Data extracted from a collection
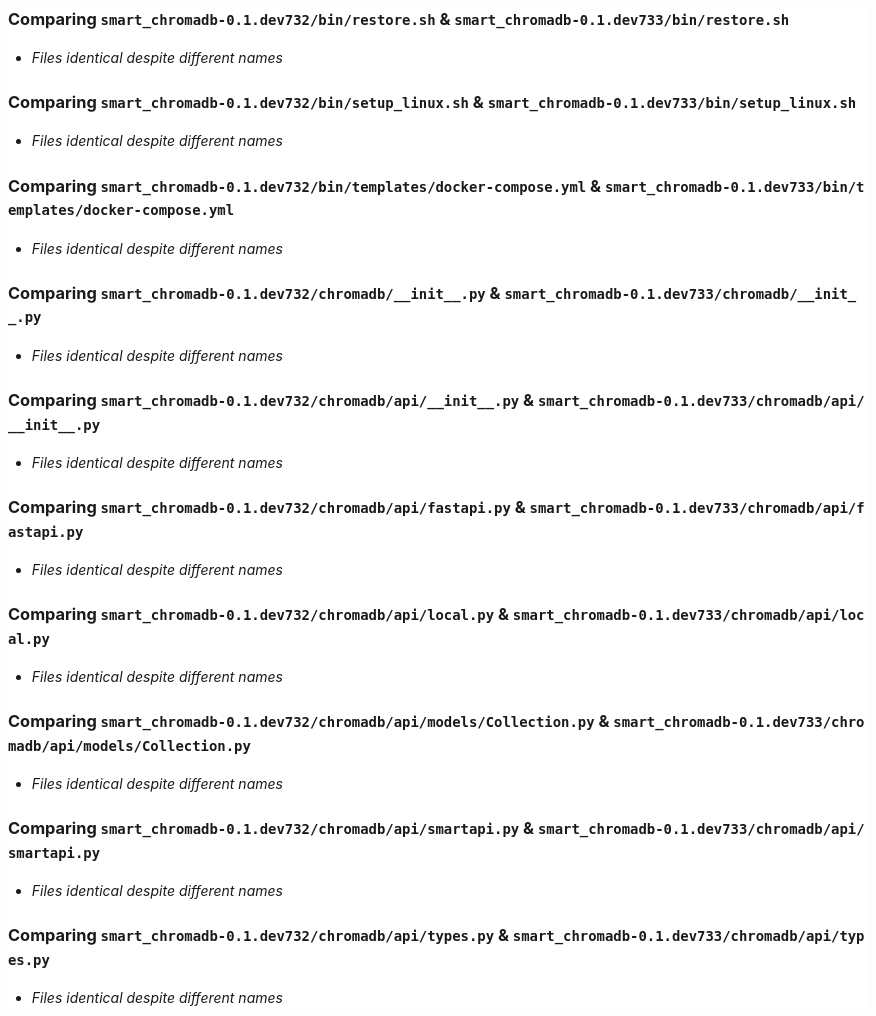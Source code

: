 ### Comparing `smart_chromadb-0.1.dev732/bin/restore.sh` & `smart_chromadb-0.1.dev733/bin/restore.sh`

 * *Files identical despite different names*

### Comparing `smart_chromadb-0.1.dev732/bin/setup_linux.sh` & `smart_chromadb-0.1.dev733/bin/setup_linux.sh`

 * *Files identical despite different names*

### Comparing `smart_chromadb-0.1.dev732/bin/templates/docker-compose.yml` & `smart_chromadb-0.1.dev733/bin/templates/docker-compose.yml`

 * *Files identical despite different names*

### Comparing `smart_chromadb-0.1.dev732/chromadb/__init__.py` & `smart_chromadb-0.1.dev733/chromadb/__init__.py`

 * *Files identical despite different names*

### Comparing `smart_chromadb-0.1.dev732/chromadb/api/__init__.py` & `smart_chromadb-0.1.dev733/chromadb/api/__init__.py`

 * *Files identical despite different names*

### Comparing `smart_chromadb-0.1.dev732/chromadb/api/fastapi.py` & `smart_chromadb-0.1.dev733/chromadb/api/fastapi.py`

 * *Files identical despite different names*

### Comparing `smart_chromadb-0.1.dev732/chromadb/api/local.py` & `smart_chromadb-0.1.dev733/chromadb/api/local.py`

 * *Files identical despite different names*

### Comparing `smart_chromadb-0.1.dev732/chromadb/api/models/Collection.py` & `smart_chromadb-0.1.dev733/chromadb/api/models/Collection.py`

 * *Files identical despite different names*

### Comparing `smart_chromadb-0.1.dev732/chromadb/api/smartapi.py` & `smart_chromadb-0.1.dev733/chromadb/api/smartapi.py`

 * *Files identical despite different names*

### Comparing `smart_chromadb-0.1.dev732/chromadb/api/types.py` & `smart_chromadb-0.1.dev733/chromadb/api/types.py`

 * *Files identical despite different names*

TRY IT: Without the pictures, repeat all the records word for word.

OUTPUT OF THE EXERCISE:
Source code

: ### Comparing `smart_chromadb-0.1.dev732/bin/restore.sh` & `smart_chromadb-0.1.dev733/bin/restore.sh`

 * *Files identical despite different names*

### Comparing `smart_chromadb-0.1.dev732/bin/setup_linux.sh` & `smart_chromadb-0.1.dev733/bin/setup_linux.sh`

 * *Files identical despite different names*

### Comparing `smart_chromadb-0.1.dev732/bin/templates/docker-compose.yml` & `smart_chromadb-0.1.dev733/bin/templates/docker-compose.yml`

 * *Files identical despite different names*

### Comparing `smart_chromadb-0.1.dev732/chromadb/__init__.py` & `smart_chromadb-0.1.dev733/chromadb/__init__.py`

 * *Files identical despite different names*

### Comparing `smart_chromadb-0.1.dev732/chromadb/api/__init__.py` & `smart_chromadb-0.1.dev733/chromadb/api/__init__.py`

 * *Files identical despite different names*

### Comparing `smart_chromadb-0.1.dev732/chromadb/api/fastapi.py` & `smart_chromadb-0.1.dev733/chromadb/api/fastapi.py`

 * *Files identical despite different names*

### Comparing `smart_chromadb-0.1.dev732/chromadb/api/local.py` & `smart_chromadb-0.1.dev733/chromadb/api/local.py`

 * *Files identical despite different names*

### Comparing `smart_chromadb-0.1.dev732/chromadb/api/models/Collection.py` & `smart_chromadb-0.1.dev733/chromadb/api/models/Collection.py`

 * *Files identical despite different names*

### Comparing `smart_chromadb-0.1.dev732/chromadb/api/smartapi.py` & `smart_chromadb-0.1.dev733/chromadb/api/smartapi.py`

 * *Files identical despite different names*

### Comparing `smart_chromadb-0.1.dev732/chromadb/api/types.py` & `smart_chromadb-0.1.dev733/chromadb/api/types.py`

 * *Files identical despite different names*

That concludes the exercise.